Obama applauds firing of Rhode Island teachers

In a speech before the US Chamber of Commerce in Washington, DC on Monday President Obama hailed the decision by school authorities in Rhode Island to fire the entire teaching and support staff at Central Falls High School.


The mass firings ordered by state school officials were part of a national plan developed by the Obama administration to deal with so-called “failing schools.” Seventy-four teachers and 19 other school employees were dismissed after they rejected a “turnaround” plan—authored by Obama’s education secretary Arne Duncan—which would have torn up their contract and forced them to work longer hours without additional pay.


Obama made it clear the firings would be used as a model to impose his right-wing school agenda on teachers and other school employees throughout the country. This includes merit pay and other “performance-based” schemes, along with plans to shut down thousands of public schools and replace them with privately owned charter schools.


The president said the administration will target the 5,000 “lowest performing schools” in the nation for similar treatment. States would be instructed to identify high schools with graduation rates below 60 percent, he said, and the administration would use $900 million in federal funding to compel districts to implement its strategies to improve graduation rates.


“Strategies like transforming schools from top to bottom by bringing in a new principal,” the president said, “and training teachers to use more effective techniques in the classroom. Strategies like closing a school for a time and reopening it under new management, or even shutting it down entirely and sending its students to a better school. And strategies like replacing a school’s principal and at least half of its staff.”


If teachers and administrators continue to “fail” their students year after year, he said, and a school “doesn’t show signs of improvement, then there’s got to be a sense of accountability.”


“And that’s what happened in Rhode Island last week at a chronically troubled school, when just 7 percent of 11th graders passed state math tests—7 percent. When a school board wasn’t able to deliver change by other means, they voted to lay off the faculty and the staff. As my Education Secretary, Arne Duncan, says, our kids get only one chance at an education, and we need to get it right.”


The president deliberately made no reference to the fact that high rates of poverty are the surest indicators of low test score results, and that teachers in Central Falls—the poorest city in Rhode Island, like their counterparts in Detroit, Baltimore and other impoverished cities—are already going beyond the call of duty to help children while being forced to teach in overcrowded and chronically under-funded classrooms.


Obama’s education “reforms” have nothing to do with improving conditions for students. On the contrary, the president’s agenda is driven by the interests of the corporate and financial elite who are determined to slash school funding, while opening up the multi-billion dollar “education market” to private, for-profit companies.
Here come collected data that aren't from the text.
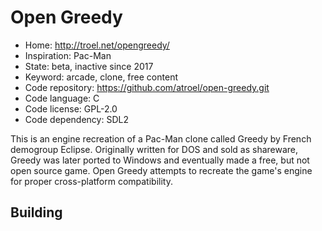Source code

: # Open Greedy

- Home: http://troel.net/opengreedy/
- Inspiration: Pac-Man
- State: beta, inactive since 2017
- Keyword: arcade, clone, free content
- Code repository: https://github.com/atroel/open-greedy.git
- Code language: C
- Code license: GPL-2.0
- Code dependency: SDL2

This is an engine recreation of a Pac-Man clone called Greedy by French demogroup Eclipse. Originally written for DOS and sold as shareware, Greedy was later ported to Windows and eventually made a free, but not open source game. Open Greedy attempts to recreate the game's engine for proper cross-platform compatibility.


## Building
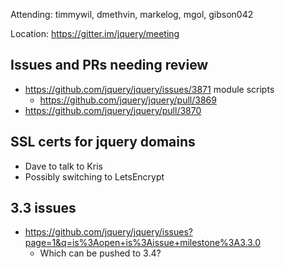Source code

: Attending: timmywil, dmethvin, markelog, mgol, gibson042

Location: https://gitter.im/jquery/meeting

## Issues and PRs needing review
* https://github.com/jquery/jquery/issues/3871 module scripts
  - https://github.com/jquery/jquery/pull/3869 
* https://github.com/jquery/jquery/pull/3870 

## SSL certs for jquery domains
* Dave to talk to Kris
* Possibly switching to LetsEncrypt

## 3.3 issues 
* https://github.com/jquery/jquery/issues?page=1&q=is%3Aopen+is%3Aissue+milestone%3A3.3.0 
  - Which can be pushed to 3.4?

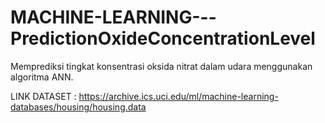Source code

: # MACHINE-LEARNING---PredictionOxideConcentrationLevel
Memprediksi tingkat konsentrasi oksida nitrat dalam udara menggunakan algoritma ANN.


LINK DATASET : https://archive.ics.uci.edu/ml/machine-learning-databases/housing/housing.data

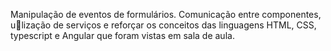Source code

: Manipulação de eventos de formulários. Comunicação entre componentes, u􀆟lização de serviços e reforçar os conceitos das linguagens HTML, CSS, typescript e Angular que foram vistas em sala
de aula.
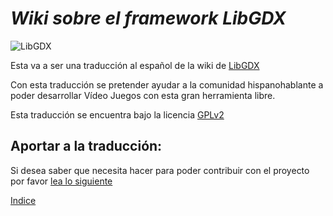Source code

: ***Wiki sobre el framework LibGDX***
=============

![LibGDX](./eBook/images/introduccion/libgdx.png)

Esta va a ser una traducción al español de la wiki de [LibGDX](https://github.com/libgdx/libgdx/wiki)

Con esta traducción se pretender ayudar a la comunidad hispanohablante a poder desarrollar Vídeo Juegos con esta gran herramienta libre.

Esta traducción se encuentra bajo la licencia [GPLv2](./LICENSE)

## Aportar a la traducción:

Si desea saber que necesita hacer para poder contribuir con el proyecto por favor [lea lo siguiente](./eBook/contribute.md)

[Indice](https://github.com/Jackgris/wikiLibGDX_es/wiki)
Employing the same language the administration used when it demanded the spin-off or liquidation of “non-performing assets” at General Motors and Chrysler, Obama told the assembled businessmen at the US Chamber of Commerce that 12 percent of US schools were responsible for 50 percent of all dropouts. The teachers and administrators at these schools, like auto workers before them, would either have to accept draconian “turnaround” plans or lose their jobs.


Saying it was particularly appropriate to speak about education at a business forum, he made it clear that his agenda was entirely tailored to the interests of big business, which needed higher educational levels to “compete and win in the 21st century.” Moreover, he said, high dropout rates “cost our economy hundreds of billions of dollars” because high school dropouts were more likely to be teen parents, to commit crimes and rely on public assistance.


Obama began his remarks in Washington, DC by welcoming President Bush’s former education secretary Margaret Spellings—a champion of the hated No Child Left Behind policy—and praising her for leading “a lot of the improvement that’s been taking place and we’re building on.”


In fact, with the firing of teachers and use of federal funding to blackmail school districts into accepting an expansion of charter schools, the Democratic president is carrying out an attack on public education that the far right of the Republican Party has supported for decades but could never impose because of widespread popular opposition, including from teachers and other school employees.


The Obama administration has only been able to carry out this assault because of the undying support it enjoys from the trade union apparatus, including the American Federation of Teachers (AFT), which has offered its services in support of the administration’s right-wing, pro-business education agenda.


In the face of the firing of the Central Falls teachers—an event some in the media have compared to Reagan’s firing of the PATCO air traffic controllers in 1981—AFT President Randi Weingarten made it clear that the union would do nothing to defend the teachers. In a public statement, she lamented the president’s “condoning” of the firings and appealed for the district to “reconsider” its action and work out a “reform plan through a mediator.”


Weingarten noted that the president of the local AFT affiliate in Central Falls had written a letter to the state school superintendent saying, “We fully support the Central Falls School District adoption of the transformation model for school improvement and encourage your communication of that fact to the Commissioner of Education.”


The AFT has repeatedly pledged its support for the White House’s reactionary school “reform” agenda, as long as it was implemented with the collaboration of the union executives. In a January 12 speech at the National Press Club in Washington, DC, Weingarten pointed to the role played by the AFT in imposing “accountability” schemes such as merit pay on teachers in Detroit and other cities.